[Collected data]

-----

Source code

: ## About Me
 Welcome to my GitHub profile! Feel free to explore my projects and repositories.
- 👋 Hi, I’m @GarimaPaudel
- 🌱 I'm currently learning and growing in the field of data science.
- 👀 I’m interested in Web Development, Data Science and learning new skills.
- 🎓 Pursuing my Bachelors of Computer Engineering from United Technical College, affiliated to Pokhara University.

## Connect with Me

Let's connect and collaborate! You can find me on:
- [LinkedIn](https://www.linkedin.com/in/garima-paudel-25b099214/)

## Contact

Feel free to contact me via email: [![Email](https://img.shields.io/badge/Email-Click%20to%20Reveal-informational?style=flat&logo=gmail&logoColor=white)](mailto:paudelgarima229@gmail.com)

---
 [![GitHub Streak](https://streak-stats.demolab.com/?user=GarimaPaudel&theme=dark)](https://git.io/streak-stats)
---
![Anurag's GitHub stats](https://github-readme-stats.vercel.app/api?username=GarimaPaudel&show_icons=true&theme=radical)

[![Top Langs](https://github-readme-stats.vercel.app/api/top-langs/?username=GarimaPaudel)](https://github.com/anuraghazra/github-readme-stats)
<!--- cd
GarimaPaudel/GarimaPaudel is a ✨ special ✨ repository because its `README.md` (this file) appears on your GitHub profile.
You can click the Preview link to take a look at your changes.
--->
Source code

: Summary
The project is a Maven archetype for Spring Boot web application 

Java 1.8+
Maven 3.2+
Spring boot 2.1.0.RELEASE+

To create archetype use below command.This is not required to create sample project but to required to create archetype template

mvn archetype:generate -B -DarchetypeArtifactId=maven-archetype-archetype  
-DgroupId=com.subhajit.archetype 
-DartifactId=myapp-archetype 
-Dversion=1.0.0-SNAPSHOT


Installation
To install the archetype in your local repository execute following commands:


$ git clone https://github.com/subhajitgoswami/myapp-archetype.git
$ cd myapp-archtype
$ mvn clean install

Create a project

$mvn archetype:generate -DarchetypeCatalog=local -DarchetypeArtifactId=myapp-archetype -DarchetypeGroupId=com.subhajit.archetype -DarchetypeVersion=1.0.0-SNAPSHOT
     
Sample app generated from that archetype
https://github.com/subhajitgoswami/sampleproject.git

-----

What the exercise asks> Retype the entries exactly; leave nothing out.

Response to this task>
Source code

: ## About Me
 Welcome to my GitHub profile! Feel free to explore my projects and repositories.
- 👋 Hi, I’m @GarimaPaudel
- 🌱 I'm currently learning and growing in the field of data science.
- 👀 I’m interested in Web Development, Data Science and learning new skills.
- 🎓 Pursuing my Bachelors of Computer Engineering from United Technical College, affiliated to Pokhara University.

## Connect with Me

Let's connect and collaborate! You can find me on:
- [LinkedIn](https://www.linkedin.com/in/garima-paudel-25b099214/)

## Contact

Feel free to contact me via email: [![Email](https://img.shields.io/badge/Email-Click%20to%20Reveal-informational?style=flat&logo=gmail&logoColor=white)](mailto:paudelgarima229@gmail.com)

---
 [![GitHub Streak](https://streak-stats.demolab.com/?user=GarimaPaudel&theme=dark)](https://git.io/streak-stats)
---
![Anurag's GitHub stats](https://github-readme-stats.vercel.app/api?username=GarimaPaudel&show_icons=true&theme=radical)

[![Top Langs](https://github-readme-stats.vercel.app/api/top-langs/?username=GarimaPaudel)](https://github.com/anuraghazra/github-readme-stats)
<!--- cd
GarimaPaudel/GarimaPaudel is a ✨ special ✨ repository because its `README.md` (this file) appears on your GitHub profile.
You can click the Preview link to take a look at your changes.
--->
Source code

: Summary
The project is a Maven archetype for Spring Boot web application 

Java 1.8+
Maven 3.2+
Spring boot 2.1.0.RELEASE+

To create archetype use below command.This is not required to create sample project but to required to create archetype template

mvn archetype:generate -B -DarchetypeArtifactId=maven-archetype-archetype  
-DgroupId=com.subhajit.archetype 
-DartifactId=myapp-archetype 
-Dversion=1.0.0-SNAPSHOT


Installation
To install the archetype in your local repository execute following commands:


$ git clone https://github.com/subhajitgoswami/myapp-archetype.git
$ cd myapp-archtype
$ mvn clean install

Create a project

$mvn archetype:generate -DarchetypeCatalog=local -DarchetypeArtifactId=myapp-archetype -DarchetypeGroupId=com.subhajit.archetype -DarchetypeVersion=1.0.0-SNAPSHOT
     
Sample app generated from that archetype
https://github.com/subhajitgoswami/sampleproject.git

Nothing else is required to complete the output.